Saved data entries
++++
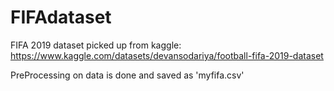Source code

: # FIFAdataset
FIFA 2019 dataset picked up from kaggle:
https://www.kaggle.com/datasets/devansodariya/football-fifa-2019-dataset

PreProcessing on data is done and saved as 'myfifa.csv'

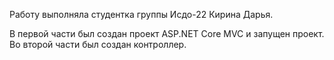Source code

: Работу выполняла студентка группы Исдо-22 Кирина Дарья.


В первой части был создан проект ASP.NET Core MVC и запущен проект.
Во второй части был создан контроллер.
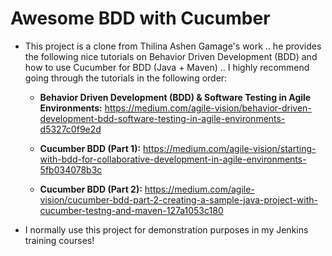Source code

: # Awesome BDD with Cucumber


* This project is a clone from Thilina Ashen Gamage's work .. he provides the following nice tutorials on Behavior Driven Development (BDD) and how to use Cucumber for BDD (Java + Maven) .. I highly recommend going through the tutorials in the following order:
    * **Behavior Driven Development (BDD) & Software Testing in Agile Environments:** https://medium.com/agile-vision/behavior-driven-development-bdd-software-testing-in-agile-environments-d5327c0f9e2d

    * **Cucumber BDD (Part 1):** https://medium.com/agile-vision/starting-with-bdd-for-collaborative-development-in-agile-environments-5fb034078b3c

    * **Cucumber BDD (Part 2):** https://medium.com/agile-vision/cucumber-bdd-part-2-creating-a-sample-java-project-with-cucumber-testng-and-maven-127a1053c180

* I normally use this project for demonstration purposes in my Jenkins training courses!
++++
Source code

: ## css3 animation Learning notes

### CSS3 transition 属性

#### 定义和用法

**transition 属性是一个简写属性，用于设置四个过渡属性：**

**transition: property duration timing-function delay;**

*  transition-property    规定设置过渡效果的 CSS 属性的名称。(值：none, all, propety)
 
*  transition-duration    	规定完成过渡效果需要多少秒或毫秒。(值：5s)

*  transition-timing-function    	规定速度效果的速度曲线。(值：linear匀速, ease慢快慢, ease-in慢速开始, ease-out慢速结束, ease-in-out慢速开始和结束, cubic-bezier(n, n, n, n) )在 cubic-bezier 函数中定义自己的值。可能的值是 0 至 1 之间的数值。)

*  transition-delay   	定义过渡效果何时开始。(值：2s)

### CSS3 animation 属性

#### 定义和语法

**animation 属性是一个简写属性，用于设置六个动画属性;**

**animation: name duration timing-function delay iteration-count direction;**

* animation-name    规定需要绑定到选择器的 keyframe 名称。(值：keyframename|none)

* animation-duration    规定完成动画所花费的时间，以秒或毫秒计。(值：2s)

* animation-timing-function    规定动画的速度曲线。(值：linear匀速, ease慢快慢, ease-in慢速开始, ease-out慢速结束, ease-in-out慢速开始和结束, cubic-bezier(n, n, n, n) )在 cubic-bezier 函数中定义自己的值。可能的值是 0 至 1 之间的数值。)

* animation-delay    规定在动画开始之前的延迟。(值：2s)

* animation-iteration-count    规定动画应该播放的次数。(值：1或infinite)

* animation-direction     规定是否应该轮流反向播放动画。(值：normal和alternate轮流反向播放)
++++
(WHAT THIS TASK INVOLVES)
Starting at the line above that contains "BDD (Part 1):**", repeat each line exactly up to and including the line that contains "Jenkins training courses!", and stop there.

(FINAL ANSWER)
    * **Cucumber BDD (Part 1):** https://medium.com/agile-vision/starting-with-bdd-for-collaborative-development-in-agile-environments-5fb034078b3c

    * **Cucumber BDD (Part 2):** https://medium.com/agile-vision/cucumber-bdd-part-2-creating-a-sample-java-project-with-cucumber-testng-and-maven-127a1053c180

* I normally use this project for demonstration purposes in my Jenkins training courses!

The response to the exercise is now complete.